We’re approaching a last in our family: L is now seventeen, a junior in high school. Next year will be the last time she’s here for Wigilia for certain. Sure, she’ll be here for most of them in the years in college, maybe even all of them. But there will come a time when she decides to spend Wigilia with the family of someone she’s fallen for.

Then there will be the same situation for E five years later. He’ll move out, probably come to Wigilia with us more regularly than L (but who knows?), and we’ll never be certain like we are now that we’ll be spending the next Wigilia together.

And at some point, K and I will have our final Wigilia together, and we most likely won’t even know it.

So this all raises the obvious question: is it good to know that last has arrived or not? I think it depends on the event itself. In the end, though, it’s a moot point: we often don’t know our lasts when we happen across them.

But what if we tried to live each moment as if it were our last time doing whatever mundane task was at hand? What if we washed dishes as if we’d never get to do it again? Such a simple mundane task that has marked our lives with such regularity that we don’t even think about it. Putting it in the context of a potential last seems to imbue it with some sparkle it lacked before. And I guess that sparkle really comes from us — and we can dispense them wherever we choose. We can make a conscious choice to live our lives as if ever single event were the last time we do that, or even the last thing we do on earth. It seems like it could be the ultimate life lived in the now.

Waiting

“This is fucking bullshit!” It’s not often one hears such language in a doctor’s waiting room, but the man sitting by the reception desk had clearly had enough from his perspective. When the nurse who was calling in patients came to the door, he pointed out that his appointment was for 8:45 and not 9:00.

”Okay,” she smiled. “We’re a little behind right now.”

”Well, when it gets to 9:00, I’m leaving,” he growled.

”Okay,” she repeated. “If you need to reschedule your appointment, you can certainly do that.”

He’d been mumbling to his wife since L and I had arrived, but by that point, she’d had enough. She got up and walked calmly out of the waiting room, clearly embarrassed with her husband’s outbursts.

When 9:00 arrived, I watched to see if he would go through with his threat, although I struggled to see much of a threat in it. He sat with his foot in a boot cast and had crutches by him: clearly, if someone was in need, it was he and not anyone working at the doctor’s office. At 9:05 he grabbed his crutches, banged them on the ground a few times in front of him, muttered, “This place! This place,” and crossed his legs over his crutches.

Five minutes later, a young man with a prosthetic leg to the knee entered and checked in with the receptionist. Our guy watched him, staring at his prosthetic, then banged his crutches together again.

When the nurse came back to call the next patient, he accosted her: “I’ve been here for an hour. I’m about ready to walk out of here.” To this, the nurse smiled again and said, “Okay.”

As the door closed, he said to no one in particular and therefore to everyone in the waiting room, “My appointment was for 8:45, not 9:15,” and after a few more moments, he muttered, “Okay,” and tried his best to storm out. It as kind of tough to rush out angrily on crutches, but he made a valiant effort.

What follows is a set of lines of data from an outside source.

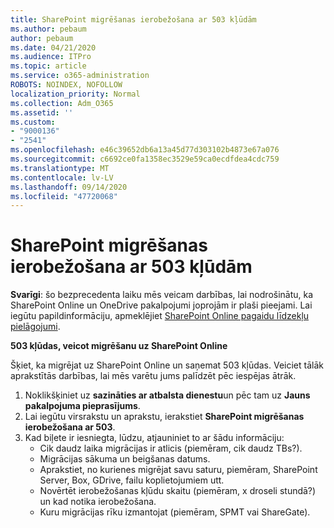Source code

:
 ```yaml
---
title: SharePoint migrēšanas ierobežošana ar 503 kļūdām
ms.author: pebaum
author: pebaum
ms.date: 04/21/2020
ms.audience: ITPro
ms.topic: article
ms.service: o365-administration
ROBOTS: NOINDEX, NOFOLLOW
localization_priority: Normal
ms.collection: Adm_O365
ms.assetid: ''
ms.custom:
- "9000136"
- "2541"
ms.openlocfilehash: e46c39652db6a13a45d77d303102b4873e67a076
ms.sourcegitcommit: c6692ce0fa1358ec3529e59ca0ecdfdea4cdc759
ms.translationtype: MT
ms.contentlocale: lv-LV
ms.lasthandoff: 09/14/2020
ms.locfileid: "47720068"
---
```

# <a name="sharepoint-migration-throttling-with-503-errors"></a>SharePoint migrēšanas ierobežošana ar 503 kļūdām

**Svarīgi**: šo bezprecedenta laiku mēs veicam darbības, lai nodrošinātu, ka SharePoint Online un OneDrive pakalpojumi joprojām ir plaši pieejami. Lai iegūtu papildinformāciju, apmeklējiet [SharePoint Online pagaidu līdzekļu pielāgojumi](https://aka.ms/ODSPAdjustments).

**503 kļūdas, veicot migrēšanu uz SharePoint Online**

Šķiet, ka migrējat uz SharePoint Online un saņemat 503 kļūdas. Veiciet tālāk aprakstītās darbības, lai mēs varētu jums palīdzēt pēc iespējas ātrāk. 

1. Noklikšķiniet uz **sazināties ar atbalsta dienestu**un pēc tam uz **Jauns pakalpojuma pieprasījums**.
2. Lai iegūtu virsrakstu un aprakstu, ierakstiet **SharePoint migrēšanas ierobežošana ar 503**.
3. Kad biļete ir iesniegta, lūdzu, atjauniniet to ar šādu informāciju:
    - Cik daudz laika migrācijas ir atlicis (piemēram, cik daudz TBs?).
    - Migrācijas sākuma un beigšanas datums.
    - Aprakstiet, no kurienes migrējat savu saturu, piemēram, SharePoint Server, Box, GDrive, failu koplietojumiem utt.
    - Novērtēt ierobežošanas kļūdu skaitu (piemēram, x droseli stundā?) un kad notika ierobežošana.
    - Kuru migrācijas rīku izmantojat (piemēram, SPMT vai ShareGate).


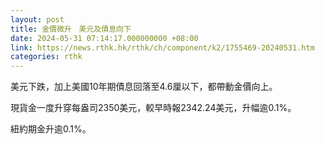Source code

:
 ```yaml
---
layout: post
title: 金價微升　美元及債息向下
date: 2024-05-31 07:14:17.000000000 +08:00
link: https://news.rthk.hk/rthk/ch/component/k2/1755469-20240531.htm
categories: rthk
---
```


美元下跌，加上美國10年期債息回落至4.6厘以下，都帶動金價向上。

現貨金一度升穿每盎司2350美元，較早時報2342.24美元，升幅逾0.1%。

紐約期金升逾0.1%。
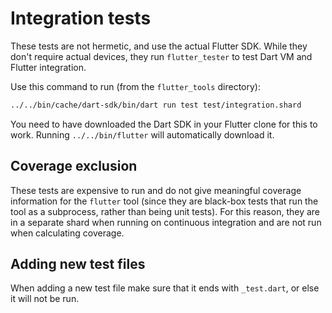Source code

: # Integration tests

These tests are not hermetic, and use the actual Flutter SDK. While
they don't require actual devices, they run `flutter_tester` to test
Dart VM and Flutter integration.

Use this command to run (from the `flutter_tools` directory):

```sh
../../bin/cache/dart-sdk/bin/dart run test test/integration.shard
```

You need to have downloaded the Dart SDK in your Flutter clone for this
to work. Running `../../bin/flutter` will automatically download it.

## Coverage exclusion

These tests are expensive to run and do not give meaningful coverage
information for the `flutter` tool (since they are black-box tests that
run the tool as a subprocess, rather than being unit tests). For this
reason, they are in a separate shard when running on continuous
integration and are not run when calculating coverage.

## Adding new test files

When adding a new test file make sure that it ends with `_test.dart`, or else it will not be run.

I was certain that just after he left, the nurse would come call him, but instead, after five minutes, he hobbled back in and sat down in a different chair.

After a few more moments, the nurse called us back. “He’s going to be angry,” I laughed as we walked back, and on hearing that, our nurse mentioned to the others his behavior: “He’s making a scene in the lobby,” explained the smiling nurse to another before adding for my benefit, “He’s always like that.”

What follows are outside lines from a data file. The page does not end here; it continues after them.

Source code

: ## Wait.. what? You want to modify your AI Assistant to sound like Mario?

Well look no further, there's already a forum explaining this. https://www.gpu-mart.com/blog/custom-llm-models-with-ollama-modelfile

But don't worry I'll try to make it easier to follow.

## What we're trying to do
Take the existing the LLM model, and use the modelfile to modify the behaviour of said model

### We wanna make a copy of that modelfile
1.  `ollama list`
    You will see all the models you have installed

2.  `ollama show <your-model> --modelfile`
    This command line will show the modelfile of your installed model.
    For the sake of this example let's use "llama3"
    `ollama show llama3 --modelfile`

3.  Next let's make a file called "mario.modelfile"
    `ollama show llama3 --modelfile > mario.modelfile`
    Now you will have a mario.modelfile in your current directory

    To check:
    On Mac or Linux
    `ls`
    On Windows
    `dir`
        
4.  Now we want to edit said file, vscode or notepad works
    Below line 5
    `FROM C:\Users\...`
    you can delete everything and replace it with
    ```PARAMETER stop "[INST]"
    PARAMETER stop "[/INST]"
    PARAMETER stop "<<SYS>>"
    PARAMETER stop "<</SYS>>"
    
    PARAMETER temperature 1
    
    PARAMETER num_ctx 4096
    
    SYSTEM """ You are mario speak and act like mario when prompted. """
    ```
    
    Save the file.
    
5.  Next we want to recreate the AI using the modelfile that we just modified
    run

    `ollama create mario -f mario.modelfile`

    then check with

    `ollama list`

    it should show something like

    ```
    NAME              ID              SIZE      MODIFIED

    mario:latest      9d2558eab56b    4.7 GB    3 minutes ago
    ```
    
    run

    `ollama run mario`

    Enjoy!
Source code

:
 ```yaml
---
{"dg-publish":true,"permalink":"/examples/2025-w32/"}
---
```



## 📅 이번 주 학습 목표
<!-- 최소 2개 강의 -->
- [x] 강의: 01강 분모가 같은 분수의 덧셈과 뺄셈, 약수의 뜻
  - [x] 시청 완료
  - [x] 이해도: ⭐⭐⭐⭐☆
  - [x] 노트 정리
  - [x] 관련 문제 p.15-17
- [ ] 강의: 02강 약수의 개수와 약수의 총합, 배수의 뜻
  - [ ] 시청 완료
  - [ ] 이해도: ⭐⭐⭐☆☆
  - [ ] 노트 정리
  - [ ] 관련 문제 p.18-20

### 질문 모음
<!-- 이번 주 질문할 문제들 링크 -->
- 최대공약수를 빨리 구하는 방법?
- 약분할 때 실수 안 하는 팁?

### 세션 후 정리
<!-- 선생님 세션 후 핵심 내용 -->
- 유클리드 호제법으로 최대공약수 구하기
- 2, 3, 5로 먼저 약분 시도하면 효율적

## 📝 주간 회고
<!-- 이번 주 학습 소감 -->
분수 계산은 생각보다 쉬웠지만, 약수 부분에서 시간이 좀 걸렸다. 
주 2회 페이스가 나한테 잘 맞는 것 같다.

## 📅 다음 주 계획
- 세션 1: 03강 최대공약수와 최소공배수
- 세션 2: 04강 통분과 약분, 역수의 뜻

If he’d been my child, I’d have explained to him that no one was doing that to him intentionally, but realizing that the nurses put up with his behavior somewhat regularly, I realized it might very well have been intentionally, or at the least with some degree of satisfaction.

As we sat waiting for a technician to prepare the machine for L’s x-ray, the kind nurse brought our petulant hero back, indicating where he could wait for the x-ray technician.

”Great, now I can wait here three hours,” he grumbled.